Archive for the 'Learning' Category

09
Feb
16

Coming soon to association learning: gamified learning and microcredentials

Jeff Cobb and Celisa Steele

Jeff Cobb and Celisa Steele, co-founders of Tagoras

Tagoras recently released its much-anticipated 2016 Association Learning + Technology Report, which contains a wealth of information about associations’ efforts to incorporate technology into their educational programs and platforms.

We know the educational landscape is changing as associations adapt to their members’ learning needs and habits. In fact, almost 90 percent of the nearly 200 associations that responded to Tagoras’ survey reported offering technology-enabled or technology-enhanced education for their members.

How?

Webinars continue to be the No. 1 technological learning tool, followed by online learning programs, such as tutorials or presentations.

But some new types of learning are also emerging: massive open online courses, flipped classes, gamified learning, microcredentials and microlearning, which has the highest rate of adoption.

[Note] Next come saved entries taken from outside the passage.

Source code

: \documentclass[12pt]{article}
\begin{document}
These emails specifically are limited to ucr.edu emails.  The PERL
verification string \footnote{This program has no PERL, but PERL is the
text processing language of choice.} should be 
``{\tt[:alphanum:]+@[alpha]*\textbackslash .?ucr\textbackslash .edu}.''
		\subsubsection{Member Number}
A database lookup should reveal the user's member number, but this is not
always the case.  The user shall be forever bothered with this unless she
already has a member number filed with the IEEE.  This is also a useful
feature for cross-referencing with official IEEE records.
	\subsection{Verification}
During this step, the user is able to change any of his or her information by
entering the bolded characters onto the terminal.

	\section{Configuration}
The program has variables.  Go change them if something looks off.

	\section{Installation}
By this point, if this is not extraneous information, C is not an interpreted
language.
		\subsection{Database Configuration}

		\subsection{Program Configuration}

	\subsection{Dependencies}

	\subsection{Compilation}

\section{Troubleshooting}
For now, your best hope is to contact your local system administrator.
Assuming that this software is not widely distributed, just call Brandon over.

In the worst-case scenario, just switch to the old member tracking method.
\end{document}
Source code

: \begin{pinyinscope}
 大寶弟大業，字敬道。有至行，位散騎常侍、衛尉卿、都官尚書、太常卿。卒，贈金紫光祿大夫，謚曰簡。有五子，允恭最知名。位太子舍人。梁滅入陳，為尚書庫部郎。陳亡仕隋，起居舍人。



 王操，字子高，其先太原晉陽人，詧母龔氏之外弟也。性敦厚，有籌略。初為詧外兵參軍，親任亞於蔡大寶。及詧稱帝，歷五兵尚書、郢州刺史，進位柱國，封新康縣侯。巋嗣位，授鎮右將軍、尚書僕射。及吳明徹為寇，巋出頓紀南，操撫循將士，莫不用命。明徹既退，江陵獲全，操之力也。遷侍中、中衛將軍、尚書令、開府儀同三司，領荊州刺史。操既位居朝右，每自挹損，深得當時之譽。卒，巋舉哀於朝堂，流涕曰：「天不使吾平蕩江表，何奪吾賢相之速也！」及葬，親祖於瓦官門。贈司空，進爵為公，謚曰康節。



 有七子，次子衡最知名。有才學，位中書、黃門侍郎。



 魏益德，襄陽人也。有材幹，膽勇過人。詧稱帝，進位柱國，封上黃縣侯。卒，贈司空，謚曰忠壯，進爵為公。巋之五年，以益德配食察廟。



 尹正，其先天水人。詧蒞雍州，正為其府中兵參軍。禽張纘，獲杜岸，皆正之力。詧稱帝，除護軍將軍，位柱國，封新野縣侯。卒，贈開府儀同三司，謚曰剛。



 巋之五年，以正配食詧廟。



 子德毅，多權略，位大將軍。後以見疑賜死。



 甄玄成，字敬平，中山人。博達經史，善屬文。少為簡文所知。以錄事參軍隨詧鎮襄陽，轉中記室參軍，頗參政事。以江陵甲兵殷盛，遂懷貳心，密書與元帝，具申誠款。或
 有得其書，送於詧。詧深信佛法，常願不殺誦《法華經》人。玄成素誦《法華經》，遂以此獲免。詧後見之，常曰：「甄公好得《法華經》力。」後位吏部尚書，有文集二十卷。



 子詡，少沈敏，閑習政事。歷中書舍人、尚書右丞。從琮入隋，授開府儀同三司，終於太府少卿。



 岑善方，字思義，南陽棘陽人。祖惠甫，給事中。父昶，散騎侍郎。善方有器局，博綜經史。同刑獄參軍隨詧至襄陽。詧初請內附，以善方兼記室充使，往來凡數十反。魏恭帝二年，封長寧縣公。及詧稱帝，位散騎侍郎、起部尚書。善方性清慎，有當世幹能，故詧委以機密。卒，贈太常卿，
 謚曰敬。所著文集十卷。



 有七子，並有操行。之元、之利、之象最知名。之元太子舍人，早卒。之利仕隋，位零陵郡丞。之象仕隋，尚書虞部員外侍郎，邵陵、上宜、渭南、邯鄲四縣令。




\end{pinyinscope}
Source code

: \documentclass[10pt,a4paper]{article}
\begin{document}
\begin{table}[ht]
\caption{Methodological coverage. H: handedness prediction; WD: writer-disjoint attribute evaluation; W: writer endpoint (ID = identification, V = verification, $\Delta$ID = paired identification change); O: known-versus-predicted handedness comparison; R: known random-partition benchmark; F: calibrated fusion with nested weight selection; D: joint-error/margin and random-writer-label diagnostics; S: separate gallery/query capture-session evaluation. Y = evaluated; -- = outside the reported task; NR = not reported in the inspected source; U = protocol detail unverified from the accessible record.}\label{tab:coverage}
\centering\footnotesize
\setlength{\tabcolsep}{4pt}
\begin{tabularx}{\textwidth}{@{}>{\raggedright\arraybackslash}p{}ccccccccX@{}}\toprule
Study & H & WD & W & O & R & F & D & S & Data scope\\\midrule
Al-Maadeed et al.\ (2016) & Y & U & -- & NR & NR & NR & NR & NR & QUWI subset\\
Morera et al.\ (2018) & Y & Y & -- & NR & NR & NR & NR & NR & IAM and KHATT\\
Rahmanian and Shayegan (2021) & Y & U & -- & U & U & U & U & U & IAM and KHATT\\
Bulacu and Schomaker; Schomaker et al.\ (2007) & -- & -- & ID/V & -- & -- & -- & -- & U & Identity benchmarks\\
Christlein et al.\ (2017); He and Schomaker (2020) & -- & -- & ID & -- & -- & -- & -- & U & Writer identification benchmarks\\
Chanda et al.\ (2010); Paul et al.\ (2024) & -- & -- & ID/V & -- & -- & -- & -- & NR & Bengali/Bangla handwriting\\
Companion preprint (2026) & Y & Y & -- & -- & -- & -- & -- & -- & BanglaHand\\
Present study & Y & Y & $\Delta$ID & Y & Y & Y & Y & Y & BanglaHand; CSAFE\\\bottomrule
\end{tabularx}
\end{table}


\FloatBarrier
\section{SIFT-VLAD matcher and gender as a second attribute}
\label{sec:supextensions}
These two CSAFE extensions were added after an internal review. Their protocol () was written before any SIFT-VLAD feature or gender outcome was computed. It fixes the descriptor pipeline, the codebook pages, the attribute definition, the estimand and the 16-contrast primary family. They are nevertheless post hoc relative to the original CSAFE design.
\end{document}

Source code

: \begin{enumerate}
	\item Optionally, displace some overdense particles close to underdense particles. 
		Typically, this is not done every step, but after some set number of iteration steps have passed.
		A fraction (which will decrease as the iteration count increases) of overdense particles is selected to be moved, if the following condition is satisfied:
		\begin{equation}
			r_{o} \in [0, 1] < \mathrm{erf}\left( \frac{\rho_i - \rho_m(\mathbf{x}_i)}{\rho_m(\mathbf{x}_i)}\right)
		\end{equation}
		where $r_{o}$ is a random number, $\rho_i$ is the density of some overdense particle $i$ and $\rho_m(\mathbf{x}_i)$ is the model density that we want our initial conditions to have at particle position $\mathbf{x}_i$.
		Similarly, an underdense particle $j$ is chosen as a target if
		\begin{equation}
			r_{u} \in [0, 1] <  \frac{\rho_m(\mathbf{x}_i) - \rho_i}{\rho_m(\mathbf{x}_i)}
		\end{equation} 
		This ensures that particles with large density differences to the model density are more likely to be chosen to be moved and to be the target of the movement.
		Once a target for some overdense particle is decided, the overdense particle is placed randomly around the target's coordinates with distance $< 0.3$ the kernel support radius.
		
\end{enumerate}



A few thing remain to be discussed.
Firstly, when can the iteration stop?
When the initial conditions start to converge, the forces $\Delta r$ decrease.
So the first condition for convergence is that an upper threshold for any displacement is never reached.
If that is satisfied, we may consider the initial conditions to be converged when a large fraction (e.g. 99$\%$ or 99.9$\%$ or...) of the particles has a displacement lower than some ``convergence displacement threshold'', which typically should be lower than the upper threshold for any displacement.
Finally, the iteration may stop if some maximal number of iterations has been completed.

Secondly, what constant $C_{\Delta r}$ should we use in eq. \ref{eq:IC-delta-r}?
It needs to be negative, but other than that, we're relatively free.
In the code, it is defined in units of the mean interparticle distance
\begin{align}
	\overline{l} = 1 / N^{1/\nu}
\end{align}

Other key takeaways from the report:

  • Social media – Not surprisingly, associations use YouTube for education. But Twitter ranks a close second followed by LinkedIn and Facebook.
  • Mobile learning – About 41 percent of associations that use technology for learning provide a mobile version of their content. In addition, in the next year, 26 percent plan to go mobile.
  • Live streaming – Not many associations offer virtual conferences, but instead nearly 30 percent said they live stream events.
  • Learning Management Systems – A LMS is the second most popular technology platform. In fact, the percentage of LMS users increased from 51 percent in 2013 to 60 percent in 2015.
  • Data – Despite a growing use in technology, less than one-fifth of respondents said they always use data to decide which learning platforms to use for future educational opportunities.
  • Instructional design – More than 50 percent of associations employ instructional designers.
  • Chief Learning Officer – About 40 percent of respondents said someone within their organization holds a title that incorporates the word “learning.”
  • Knowledge transfer – More than 30 percent of associations reported using technology to sustain learning after the completion of an educational product or service.
  • Credentialing – Across the board, credentialing is becoming increasingly important for education. In fact, 68 percent of associations provide education to support a credential required in their field.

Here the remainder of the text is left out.